Technical Memorandum Report No. 42
Mercury Cycling in a Small Hawaiian Estuary
Samuel N. Luoma
December 1974
ABSTRACT
Uptake from food and water and loss Of 203HgCl2 were studied in two detritus feeders, the polychaete Nereis succinea and the shrimp Palaemon debilis, from a small Hawaiian estuary. During 1973 to 1974, total mercury analyses were also conducted on sediment and biota samples collected from the estuary. Detritus feeders concentrated dissolved 203Hg from 160 to 310 times over the concentration in sea water.

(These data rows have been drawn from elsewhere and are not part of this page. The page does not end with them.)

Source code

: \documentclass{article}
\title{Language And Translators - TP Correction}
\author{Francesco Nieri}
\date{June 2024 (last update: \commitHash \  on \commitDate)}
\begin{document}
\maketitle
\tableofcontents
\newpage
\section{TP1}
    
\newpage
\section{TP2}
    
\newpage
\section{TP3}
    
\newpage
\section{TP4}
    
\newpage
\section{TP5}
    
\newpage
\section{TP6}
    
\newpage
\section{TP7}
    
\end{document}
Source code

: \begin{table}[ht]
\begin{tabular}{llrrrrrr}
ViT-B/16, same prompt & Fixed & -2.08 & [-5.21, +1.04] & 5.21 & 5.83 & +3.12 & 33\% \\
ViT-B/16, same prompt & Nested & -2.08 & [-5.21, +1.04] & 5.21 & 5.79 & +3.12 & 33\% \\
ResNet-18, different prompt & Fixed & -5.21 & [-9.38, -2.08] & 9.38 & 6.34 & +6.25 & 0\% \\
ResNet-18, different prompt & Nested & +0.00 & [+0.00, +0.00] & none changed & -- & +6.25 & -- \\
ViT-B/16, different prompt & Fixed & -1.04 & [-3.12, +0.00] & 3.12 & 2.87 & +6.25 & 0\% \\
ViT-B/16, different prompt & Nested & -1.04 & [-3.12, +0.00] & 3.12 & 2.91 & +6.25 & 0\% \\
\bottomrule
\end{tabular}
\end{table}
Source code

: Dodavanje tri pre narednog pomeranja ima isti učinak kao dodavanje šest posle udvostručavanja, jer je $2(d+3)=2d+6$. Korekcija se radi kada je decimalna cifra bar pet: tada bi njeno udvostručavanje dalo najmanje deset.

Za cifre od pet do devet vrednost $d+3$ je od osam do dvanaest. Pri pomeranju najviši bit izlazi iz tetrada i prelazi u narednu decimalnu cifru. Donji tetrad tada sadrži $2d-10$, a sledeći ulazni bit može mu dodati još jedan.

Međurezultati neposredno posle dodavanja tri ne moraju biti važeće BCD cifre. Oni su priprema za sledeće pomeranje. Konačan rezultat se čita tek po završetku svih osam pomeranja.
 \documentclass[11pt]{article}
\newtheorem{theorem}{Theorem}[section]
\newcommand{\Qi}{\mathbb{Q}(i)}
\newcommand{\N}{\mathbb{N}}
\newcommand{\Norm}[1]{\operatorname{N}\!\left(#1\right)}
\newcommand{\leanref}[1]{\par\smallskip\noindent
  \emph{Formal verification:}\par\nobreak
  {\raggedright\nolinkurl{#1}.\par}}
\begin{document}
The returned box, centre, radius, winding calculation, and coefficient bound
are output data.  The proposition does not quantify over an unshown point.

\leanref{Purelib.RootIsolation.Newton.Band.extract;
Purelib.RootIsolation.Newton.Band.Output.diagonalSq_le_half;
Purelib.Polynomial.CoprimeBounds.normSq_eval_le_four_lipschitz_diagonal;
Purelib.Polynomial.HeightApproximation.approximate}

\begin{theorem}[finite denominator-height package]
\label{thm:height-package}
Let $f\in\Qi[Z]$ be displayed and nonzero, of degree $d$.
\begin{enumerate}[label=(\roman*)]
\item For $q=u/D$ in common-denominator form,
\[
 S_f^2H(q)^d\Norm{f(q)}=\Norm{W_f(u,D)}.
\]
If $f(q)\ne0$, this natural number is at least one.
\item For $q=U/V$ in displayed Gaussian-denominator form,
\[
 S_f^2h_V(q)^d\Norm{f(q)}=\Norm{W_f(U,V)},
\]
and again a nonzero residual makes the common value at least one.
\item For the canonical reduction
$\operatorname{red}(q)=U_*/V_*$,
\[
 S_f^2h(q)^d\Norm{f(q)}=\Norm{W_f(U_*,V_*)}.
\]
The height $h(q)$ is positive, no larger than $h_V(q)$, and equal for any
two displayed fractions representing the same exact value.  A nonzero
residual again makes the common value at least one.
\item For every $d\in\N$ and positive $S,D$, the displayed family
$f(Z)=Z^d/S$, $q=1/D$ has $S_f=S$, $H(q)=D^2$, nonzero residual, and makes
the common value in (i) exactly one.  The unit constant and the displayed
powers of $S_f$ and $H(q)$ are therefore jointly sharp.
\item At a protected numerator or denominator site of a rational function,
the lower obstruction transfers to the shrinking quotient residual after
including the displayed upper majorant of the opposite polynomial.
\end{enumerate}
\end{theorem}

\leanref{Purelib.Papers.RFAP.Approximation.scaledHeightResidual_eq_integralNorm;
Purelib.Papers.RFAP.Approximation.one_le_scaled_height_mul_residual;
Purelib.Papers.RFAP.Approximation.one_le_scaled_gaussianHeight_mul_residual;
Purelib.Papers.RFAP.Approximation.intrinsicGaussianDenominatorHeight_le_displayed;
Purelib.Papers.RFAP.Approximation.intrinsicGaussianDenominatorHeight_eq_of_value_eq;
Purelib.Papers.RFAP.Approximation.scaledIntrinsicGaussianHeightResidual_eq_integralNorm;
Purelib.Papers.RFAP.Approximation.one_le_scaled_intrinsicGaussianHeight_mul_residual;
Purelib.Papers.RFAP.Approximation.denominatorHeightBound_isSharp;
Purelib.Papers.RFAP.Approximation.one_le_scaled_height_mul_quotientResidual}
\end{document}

Little 203Hg was accumulated from labeled estuarine sediment; the steady state concentration of 203Hg in the animals was 0.0025 to 0.015 times the concentration in the sediment the animals ingested. Net excretion of 203Hg was slow relative to accumulation in both species. The total mercury content of shrimp and worms collected from the estuary showed a temporal pattern of variation. Samples of shrimp collected at five day intervals were used, with a mathematical description of the accumulation and loss of metal by the shrimp to simulate biotic mercury dynamics in the estuary. The simulation showed that mercury levels in shrimp in the Ala Wai Canal were never at steady state over the 1973-74 sampling period, and indicated the most important source of biologically available mercury in the estuary was some inorganic, solute form of the metal.